Collected data entries
-- Opening Marker --
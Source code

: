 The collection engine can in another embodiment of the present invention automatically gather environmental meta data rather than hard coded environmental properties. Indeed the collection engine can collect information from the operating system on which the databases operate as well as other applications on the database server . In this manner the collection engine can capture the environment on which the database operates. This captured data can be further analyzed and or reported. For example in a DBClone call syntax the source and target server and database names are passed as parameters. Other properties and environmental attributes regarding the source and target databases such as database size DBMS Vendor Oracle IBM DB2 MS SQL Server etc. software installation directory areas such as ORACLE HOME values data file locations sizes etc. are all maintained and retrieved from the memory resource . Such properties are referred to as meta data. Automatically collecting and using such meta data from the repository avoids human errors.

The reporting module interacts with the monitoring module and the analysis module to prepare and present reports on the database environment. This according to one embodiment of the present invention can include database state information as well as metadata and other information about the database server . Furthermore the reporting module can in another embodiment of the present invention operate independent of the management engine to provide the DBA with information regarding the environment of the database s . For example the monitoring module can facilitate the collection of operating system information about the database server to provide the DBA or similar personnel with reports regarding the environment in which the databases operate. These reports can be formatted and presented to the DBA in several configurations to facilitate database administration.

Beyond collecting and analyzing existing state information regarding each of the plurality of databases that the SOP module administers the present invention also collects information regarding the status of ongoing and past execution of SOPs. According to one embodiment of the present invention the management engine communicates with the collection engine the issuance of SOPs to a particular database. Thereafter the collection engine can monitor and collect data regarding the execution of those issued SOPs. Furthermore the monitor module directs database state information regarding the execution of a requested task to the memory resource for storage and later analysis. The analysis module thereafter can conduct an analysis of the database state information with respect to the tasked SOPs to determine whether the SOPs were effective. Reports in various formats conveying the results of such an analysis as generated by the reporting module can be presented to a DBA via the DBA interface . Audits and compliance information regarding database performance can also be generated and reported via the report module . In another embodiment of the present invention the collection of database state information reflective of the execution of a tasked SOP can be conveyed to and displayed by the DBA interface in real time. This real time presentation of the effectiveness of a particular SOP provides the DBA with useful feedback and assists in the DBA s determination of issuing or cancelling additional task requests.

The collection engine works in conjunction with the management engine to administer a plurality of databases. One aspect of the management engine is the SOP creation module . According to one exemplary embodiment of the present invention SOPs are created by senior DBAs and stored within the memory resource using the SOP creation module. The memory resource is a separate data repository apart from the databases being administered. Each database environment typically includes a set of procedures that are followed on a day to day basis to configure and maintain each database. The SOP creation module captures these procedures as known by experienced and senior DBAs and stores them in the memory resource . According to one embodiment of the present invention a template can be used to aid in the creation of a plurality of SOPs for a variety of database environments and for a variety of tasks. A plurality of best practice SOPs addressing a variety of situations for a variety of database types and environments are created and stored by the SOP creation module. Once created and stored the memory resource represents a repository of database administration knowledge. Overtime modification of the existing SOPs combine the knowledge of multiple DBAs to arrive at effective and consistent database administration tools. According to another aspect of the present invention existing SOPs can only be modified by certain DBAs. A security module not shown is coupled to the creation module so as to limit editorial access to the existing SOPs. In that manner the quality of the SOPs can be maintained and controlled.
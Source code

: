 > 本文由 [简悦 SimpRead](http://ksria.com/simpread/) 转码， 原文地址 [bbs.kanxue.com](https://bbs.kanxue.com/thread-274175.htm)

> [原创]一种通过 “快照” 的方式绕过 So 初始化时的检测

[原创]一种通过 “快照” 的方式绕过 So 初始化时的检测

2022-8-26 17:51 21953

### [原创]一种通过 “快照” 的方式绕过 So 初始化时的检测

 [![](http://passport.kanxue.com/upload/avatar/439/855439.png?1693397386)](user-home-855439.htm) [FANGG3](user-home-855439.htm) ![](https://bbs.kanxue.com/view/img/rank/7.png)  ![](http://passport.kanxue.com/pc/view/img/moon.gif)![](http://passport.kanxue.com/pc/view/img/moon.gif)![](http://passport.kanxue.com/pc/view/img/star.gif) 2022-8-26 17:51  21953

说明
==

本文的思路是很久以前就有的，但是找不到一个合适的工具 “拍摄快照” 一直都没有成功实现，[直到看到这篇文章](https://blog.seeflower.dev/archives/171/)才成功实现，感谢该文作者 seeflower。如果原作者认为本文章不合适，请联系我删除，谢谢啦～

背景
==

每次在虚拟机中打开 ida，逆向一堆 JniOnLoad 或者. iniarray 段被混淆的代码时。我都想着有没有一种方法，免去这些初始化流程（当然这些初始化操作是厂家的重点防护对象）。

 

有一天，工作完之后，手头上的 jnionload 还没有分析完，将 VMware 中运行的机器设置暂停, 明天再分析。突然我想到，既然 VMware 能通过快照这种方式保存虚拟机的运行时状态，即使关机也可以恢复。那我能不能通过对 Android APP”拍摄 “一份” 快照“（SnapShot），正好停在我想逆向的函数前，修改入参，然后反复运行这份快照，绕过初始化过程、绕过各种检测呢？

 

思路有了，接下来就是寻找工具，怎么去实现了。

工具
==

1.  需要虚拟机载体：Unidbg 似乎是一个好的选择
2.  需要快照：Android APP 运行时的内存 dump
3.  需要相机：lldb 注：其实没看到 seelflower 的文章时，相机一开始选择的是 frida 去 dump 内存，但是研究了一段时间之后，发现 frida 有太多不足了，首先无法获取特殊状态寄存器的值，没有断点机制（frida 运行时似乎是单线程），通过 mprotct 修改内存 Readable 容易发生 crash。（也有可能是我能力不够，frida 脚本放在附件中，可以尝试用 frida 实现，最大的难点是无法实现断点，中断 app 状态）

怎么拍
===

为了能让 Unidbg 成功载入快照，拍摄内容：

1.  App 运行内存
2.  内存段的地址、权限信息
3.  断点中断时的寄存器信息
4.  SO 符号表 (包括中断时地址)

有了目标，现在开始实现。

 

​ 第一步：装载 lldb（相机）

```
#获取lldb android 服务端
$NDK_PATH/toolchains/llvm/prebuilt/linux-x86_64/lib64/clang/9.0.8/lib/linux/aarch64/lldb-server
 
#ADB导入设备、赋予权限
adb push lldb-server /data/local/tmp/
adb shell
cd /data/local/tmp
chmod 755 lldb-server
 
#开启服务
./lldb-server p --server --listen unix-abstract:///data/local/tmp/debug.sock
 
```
-- Closing Marker --
> [Task objective]:
Once you have read the records above, set each one down again exactly.

> [Answer to the exercise]:
Source code

: The collection engine can in another embodiment of the present invention automatically gather environmental meta data rather than hard coded environmental properties. Indeed the collection engine can collect information from the operating system on which the databases operate as well as other applications on the database server . In this manner the collection engine can capture the environment on which the database operates. This captured data can be further analyzed and or reported. For example in a DBClone call syntax the source and target server and database names are passed as parameters. Other properties and environmental attributes regarding the source and target databases such as database size DBMS Vendor Oracle IBM DB2 MS SQL Server etc. software installation directory areas such as ORACLE HOME values data file locations sizes etc. are all maintained and retrieved from the memory resource . Such properties are referred to as meta data. Automatically collecting and using such meta data from the repository avoids human errors.

The reporting module interacts with the monitoring module and the analysis module to prepare and present reports on the database environment. This according to one embodiment of the present invention can include database state information as well as metadata and other information about the database server . Furthermore the reporting module can in another embodiment of the present invention operate independent of the management engine to provide the DBA with information regarding the environment of the database s . For example the monitoring module can facilitate the collection of operating system information about the database server to provide the DBA or similar personnel with reports regarding the environment in which the databases operate. These reports can be formatted and presented to the DBA in several configurations to facilitate database administration.

Beyond collecting and analyzing existing state information regarding each of the plurality of databases that the SOP module administers the present invention also collects information regarding the status of ongoing and past execution of SOPs. According to one embodiment of the present invention the management engine communicates with the collection engine the issuance of SOPs to a particular database. Thereafter the collection engine can monitor and collect data regarding the execution of those issued SOPs. Furthermore the monitor module directs database state information regarding the execution of a requested task to the memory resource for storage and later analysis. The analysis module thereafter can conduct an analysis of the database state information with respect to the tasked SOPs to determine whether the SOPs were effective. Reports in various formats conveying the results of such an analysis as generated by the reporting module can be presented to a DBA via the DBA interface . Audits and compliance information regarding database performance can also be generated and reported via the report module . In another embodiment of the present invention the collection of database state information reflective of the execution of a tasked SOP can be conveyed to and displayed by the DBA interface in real time. This real time presentation of the effectiveness of a particular SOP provides the DBA with useful feedback and assists in the DBA s determination of issuing or cancelling additional task requests.

The collection engine works in conjunction with the management engine to administer a plurality of databases. One aspect of the management engine is the SOP creation module . According to one exemplary embodiment of the present invention SOPs are created by senior DBAs and stored within the memory resource using the SOP creation module. The memory resource is a separate data repository apart from the databases being administered. Each database environment typically includes a set of procedures that are followed on a day to day basis to configure and maintain each database. The SOP creation module captures these procedures as known by experienced and senior DBAs and stores them in the memory resource . According to one embodiment of the present invention a template can be used to aid in the creation of a plurality of SOPs for a variety of database environments and for a variety of tasks. A plurality of best practice SOPs addressing a variety of situations for a variety of database types and environments are created and stored by the SOP creation module. Once created and stored the memory resource represents a repository of database administration knowledge. Overtime modification of the existing SOPs combine the knowledge of multiple DBAs to arrive at effective and consistent database administration tools. According to another aspect of the present invention existing SOPs can only be modified by certain DBAs. A security module not shown is coupled to the creation module so as to limit editorial access to the existing SOPs. In that manner the quality of the SOPs can be maintained and controlled.
Source code

: > 本文由 [简悦 SimpRead](http://ksria.com/simpread/) 转码， 原文地址 [bbs.kanxue.com](https://bbs.kanxue.com/thread-274175.htm)

> [原创]一种通过 “快照” 的方式绕过 So 初始化时的检测

[原创]一种通过 “快照” 的方式绕过 So 初始化时的检测

2022-8-26 17:51 21953

### [原创]一种通过 “快照” 的方式绕过 So 初始化时的检测

 [![](http://passport.kanxue.com/upload/avatar/439/855439.png?1693397386)](user-home-855439.htm) [FANGG3](user-home-855439.htm) ![](https://bbs.kanxue.com/view/img/rank/7.png)  ![](http://passport.kanxue.com/pc/view/img/moon.gif)![](http://passport.kanxue.com/pc/view/img/moon.gif)![](http://passport.kanxue.com/pc/view/img/star.gif) 2022-8-26 17:51  21953

说明
==

本文的思路是很久以前就有的，但是找不到一个合适的工具 “拍摄快照” 一直都没有成功实现，[直到看到这篇文章](https://blog.seeflower.dev/archives/171/)才成功实现，感谢该文作者 seeflower。如果原作者认为本文章不合适，请联系我删除，谢谢啦～

背景
==

每次在虚拟机中打开 ida，逆向一堆 JniOnLoad 或者. iniarray 段被混淆的代码时。我都想着有没有一种方法，免去这些初始化流程（当然这些初始化操作是厂家的重点防护对象）。

 

有一天，工作完之后，手头上的 jnionload 还没有分析完，将 VMware 中运行的机器设置暂停, 明天再分析。突然我想到，既然 VMware 能通过快照这种方式保存虚拟机的运行时状态，即使关机也可以恢复。那我能不能通过对 Android APP”拍摄 “一份” 快照“（SnapShot），正好停在我想逆向的函数前，修改入参，然后反复运行这份快照，绕过初始化过程、绕过各种检测呢？

 

思路有了，接下来就是寻找工具，怎么去实现了。

工具
==

1.  需要虚拟机载体：Unidbg 似乎是一个好的选择
2.  需要快照：Android APP 运行时的内存 dump
3.  需要相机：lldb 注：其实没看到 seelflower 的文章时，相机一开始选择的是 frida 去 dump 内存，但是研究了一段时间之后，发现 frida 有太多不足了，首先无法获取特殊状态寄存器的值，没有断点机制（frida 运行时似乎是单线程），通过 mprotct 修改内存 Readable 容易发生 crash。（也有可能是我能力不够，frida 脚本放在附件中，可以尝试用 frida 实现，最大的难点是无法实现断点，中断 app 状态）

怎么拍
===

为了能让 Unidbg 成功载入快照，拍摄内容：

1.  App 运行内存
2.  内存段的地址、权限信息
3.  断点中断时的寄存器信息
4.  SO 符号表 (包括中断时地址)

有了目标，现在开始实现。

 

​ 第一步：装载 lldb（相机）

```
#获取lldb android 服务端
$NDK_PATH/toolchains/llvm/prebuilt/linux-x86_64/lib64/clang/9.0.8/lib/linux/aarch64/lldb-server
 
#ADB导入设备、赋予权限
adb push lldb-server /data/local/tmp/
adb shell
cd /data/local/tmp
chmod 755 lldb-server
 
#开启服务
./lldb-server p --server --listen unix-abstract:///data/local/tmp/debug.sock
 
```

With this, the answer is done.